_What this task involves_
The data is to be transcribed in full, with nothing missed.

_Extracted entries_
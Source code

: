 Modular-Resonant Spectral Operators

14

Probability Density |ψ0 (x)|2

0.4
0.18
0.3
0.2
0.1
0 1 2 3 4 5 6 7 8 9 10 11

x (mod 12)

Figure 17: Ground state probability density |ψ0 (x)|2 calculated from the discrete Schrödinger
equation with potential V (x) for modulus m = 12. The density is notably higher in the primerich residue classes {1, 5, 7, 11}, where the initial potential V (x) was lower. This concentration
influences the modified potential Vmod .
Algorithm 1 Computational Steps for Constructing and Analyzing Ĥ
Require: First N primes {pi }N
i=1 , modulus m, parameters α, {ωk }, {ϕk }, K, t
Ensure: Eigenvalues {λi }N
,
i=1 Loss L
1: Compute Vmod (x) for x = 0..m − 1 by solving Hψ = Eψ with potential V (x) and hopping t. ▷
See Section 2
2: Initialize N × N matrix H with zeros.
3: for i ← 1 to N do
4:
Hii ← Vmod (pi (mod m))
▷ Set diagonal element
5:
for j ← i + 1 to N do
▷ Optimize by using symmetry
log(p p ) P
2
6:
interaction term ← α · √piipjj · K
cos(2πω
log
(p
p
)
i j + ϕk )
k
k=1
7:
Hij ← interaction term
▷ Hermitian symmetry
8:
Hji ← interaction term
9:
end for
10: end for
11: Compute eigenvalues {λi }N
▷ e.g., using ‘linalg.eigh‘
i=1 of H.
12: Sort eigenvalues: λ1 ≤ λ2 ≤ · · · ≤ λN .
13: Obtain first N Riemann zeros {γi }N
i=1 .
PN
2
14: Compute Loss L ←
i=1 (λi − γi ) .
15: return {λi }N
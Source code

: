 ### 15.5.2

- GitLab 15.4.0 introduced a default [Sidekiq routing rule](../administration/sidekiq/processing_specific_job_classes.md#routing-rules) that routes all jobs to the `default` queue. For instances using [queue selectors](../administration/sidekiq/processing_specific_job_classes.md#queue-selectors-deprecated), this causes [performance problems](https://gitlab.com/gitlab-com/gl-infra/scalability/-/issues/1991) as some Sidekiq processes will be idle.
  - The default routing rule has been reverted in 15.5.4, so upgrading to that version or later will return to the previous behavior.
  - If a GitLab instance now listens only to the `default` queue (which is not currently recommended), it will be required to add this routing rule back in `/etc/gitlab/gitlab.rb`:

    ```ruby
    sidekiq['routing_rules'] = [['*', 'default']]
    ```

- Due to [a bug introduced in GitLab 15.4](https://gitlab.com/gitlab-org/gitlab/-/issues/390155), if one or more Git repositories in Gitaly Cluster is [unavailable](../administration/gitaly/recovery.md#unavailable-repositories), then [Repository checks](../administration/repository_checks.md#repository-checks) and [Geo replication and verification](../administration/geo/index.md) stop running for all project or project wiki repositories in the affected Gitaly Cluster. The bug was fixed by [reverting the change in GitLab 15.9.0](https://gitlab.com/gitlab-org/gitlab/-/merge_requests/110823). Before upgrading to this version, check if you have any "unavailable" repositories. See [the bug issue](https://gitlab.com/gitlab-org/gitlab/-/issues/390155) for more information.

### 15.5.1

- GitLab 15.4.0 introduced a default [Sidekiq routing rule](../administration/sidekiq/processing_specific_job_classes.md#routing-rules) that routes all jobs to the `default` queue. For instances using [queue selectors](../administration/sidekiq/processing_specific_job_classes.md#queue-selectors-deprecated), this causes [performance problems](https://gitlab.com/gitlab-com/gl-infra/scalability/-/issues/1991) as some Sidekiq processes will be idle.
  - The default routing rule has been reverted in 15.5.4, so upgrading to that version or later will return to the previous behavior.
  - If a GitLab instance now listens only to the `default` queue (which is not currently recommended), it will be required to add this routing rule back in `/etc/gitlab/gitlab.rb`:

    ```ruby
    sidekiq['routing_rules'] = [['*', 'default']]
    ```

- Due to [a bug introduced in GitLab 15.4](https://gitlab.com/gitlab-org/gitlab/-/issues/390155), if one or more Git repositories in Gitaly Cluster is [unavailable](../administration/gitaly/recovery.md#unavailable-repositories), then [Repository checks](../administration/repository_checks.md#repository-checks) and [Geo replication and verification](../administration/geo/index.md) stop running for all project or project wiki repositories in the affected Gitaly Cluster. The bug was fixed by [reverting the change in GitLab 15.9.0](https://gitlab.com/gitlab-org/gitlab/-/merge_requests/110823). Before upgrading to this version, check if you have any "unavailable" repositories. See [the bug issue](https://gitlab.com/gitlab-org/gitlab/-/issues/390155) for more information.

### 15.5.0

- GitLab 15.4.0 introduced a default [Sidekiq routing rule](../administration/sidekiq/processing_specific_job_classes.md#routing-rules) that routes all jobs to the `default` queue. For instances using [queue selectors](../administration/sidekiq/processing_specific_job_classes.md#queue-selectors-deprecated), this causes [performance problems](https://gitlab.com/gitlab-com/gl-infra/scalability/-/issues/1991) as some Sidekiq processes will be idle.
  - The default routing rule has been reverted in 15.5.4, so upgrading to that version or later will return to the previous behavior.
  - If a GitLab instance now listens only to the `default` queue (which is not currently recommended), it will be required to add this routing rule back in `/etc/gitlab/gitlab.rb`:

_Exercise output_
Source code

: Modular-Resonant Spectral Operators

14

Probability Density |ψ0 (x)|2

0.4
0.18
0.3
0.2
0.1
0 1 2 3 4 5 6 7 8 9 10 11

x (mod 12)

Figure 17: Ground state probability density |ψ0 (x)|2 calculated from the discrete Schrödinger
equation with potential V (x) for modulus m = 12. The density is notably higher in the primerich residue classes {1, 5, 7, 11}, where the initial potential V (x) was lower. This concentration
influences the modified potential Vmod .
Algorithm 1 Computational Steps for Constructing and Analyzing Ĥ
Require: First N primes {pi }N
i=1 , modulus m, parameters α, {ωk }, {ϕk }, K, t
Ensure: Eigenvalues {λi }N
,
i=1 Loss L
1: Compute Vmod (x) for x = 0..m − 1 by solving Hψ = Eψ with potential V (x) and hopping t. ▷
See Section 2
2: Initialize N × N matrix H with zeros.
3: for i ← 1 to N do
4:
Hii ← Vmod (pi (mod m))
▷ Set diagonal element
5:
for j ← i + 1 to N do
▷ Optimize by using symmetry
log(p p ) P
2
6:
interaction term ← α · √piipjj · K
cos(2πω
log
(p
p
)
i j + ϕk )
k
k=1
7:
Hij ← interaction term
▷ Hermitian symmetry
8:
Hji ← interaction term
9:
end for
10: end for
11: Compute eigenvalues {λi }N
▷ e.g., using ‘linalg.eigh‘
i=1 of H.
12: Sort eigenvalues: λ1 ≤ λ2 ≤ · · · ≤ λN .
13: Obtain first N Riemann zeros {γi }N
i=1 .
PN
2
14: Compute Loss L ←
i=1 (λi − γi ) .
15: return {λi }N
Source code

: ### 15.5.2

- GitLab 15.4.0 introduced a default [Sidekiq routing rule](../administration/sidekiq/processing_specific_job_classes.md#routing-rules) that routes all jobs to the `default` queue. For instances using [queue selectors](../administration/sidekiq/processing_specific_job_classes.md#queue-selectors-deprecated), this causes [performance problems](https://gitlab.com/gitlab-com/gl-infra/scalability/-/issues/1991) as some Sidekiq processes will be idle.
  - The default routing rule has been reverted in 15.5.4, so upgrading to that version or later will return to the previous behavior.
  - If a GitLab instance now listens only to the `default` queue (which is not currently recommended), it will be required to add this routing rule back in `/etc/gitlab/gitlab.rb`:

    ```ruby
    sidekiq['routing_rules'] = [['*', 'default']]
    ```

- Due to [a bug introduced in GitLab 15.4](https://gitlab.com/gitlab-org/gitlab/-/issues/390155), if one or more Git repositories in Gitaly Cluster is [unavailable](../administration/gitaly/recovery.md#unavailable-repositories), then [Repository checks](../administration/repository_checks.md#repository-checks) and [Geo replication and verification](../administration/geo/index.md) stop running for all project or project wiki repositories in the affected Gitaly Cluster. The bug was fixed by [reverting the change in GitLab 15.9.0](https://gitlab.com/gitlab-org/gitlab/-/merge_requests/110823). Before upgrading to this version, check if you have any "unavailable" repositories. See [the bug issue](https://gitlab.com/gitlab-org/gitlab/-/issues/390155) for more information.

### 15.5.1

- GitLab 15.4.0 introduced a default [Sidekiq routing rule](../administration/sidekiq/processing_specific_job_classes.md#routing-rules) that routes all jobs to the `default` queue. For instances using [queue selectors](../administration/sidekiq/processing_specific_job_classes.md#queue-selectors-deprecated), this causes [performance problems](https://gitlab.com/gitlab-com/gl-infra/scalability/-/issues/1991) as some Sidekiq processes will be idle.
  - The default routing rule has been reverted in 15.5.4, so upgrading to that version or later will return to the previous behavior.
  - If a GitLab instance now listens only to the `default` queue (which is not currently recommended), it will be required to add this routing rule back in `/etc/gitlab/gitlab.rb`:

    ```ruby
    sidekiq['routing_rules'] = [['*', 'default']]
    ```

- Due to [a bug introduced in GitLab 15.4](https://gitlab.com/gitlab-org/gitlab/-/issues/390155), if one or more Git repositories in Gitaly Cluster is [unavailable](../administration/gitaly/recovery.md#unavailable-repositories), then [Repository checks](../administration/repository_checks.md#repository-checks) and [Geo replication and verification](../administration/geo/index.md) stop running for all project or project wiki repositories in the affected Gitaly Cluster. The bug was fixed by [reverting the change in GitLab 15.9.0](https://gitlab.com/gitlab-org/gitlab/-/merge_requests/110823). Before upgrading to this version, check if you have any "unavailable" repositories. See [the bug issue](https://gitlab.com/gitlab-org/gitlab/-/issues/390155) for more information.

### 15.5.0

- GitLab 15.4.0 introduced a default [Sidekiq routing rule](../administration/sidekiq/processing_specific_job_classes.md#routing-rules) that routes all jobs to the `default` queue. For instances using [queue selectors](../administration/sidekiq/processing_specific_job_classes.md#queue-selectors-deprecated), this causes [performance problems](https://gitlab.com/gitlab-com/gl-infra/scalability/-/issues/1991) as some Sidekiq processes will be idle.
  - The default routing rule has been reverted in 15.5.4, so upgrading to that version or later will return to the previous behavior.
  - If a GitLab instance now listens only to the `default` queue (which is not currently recommended), it will be required to add this routing rule back in `/etc/gitlab/gitlab.rb`:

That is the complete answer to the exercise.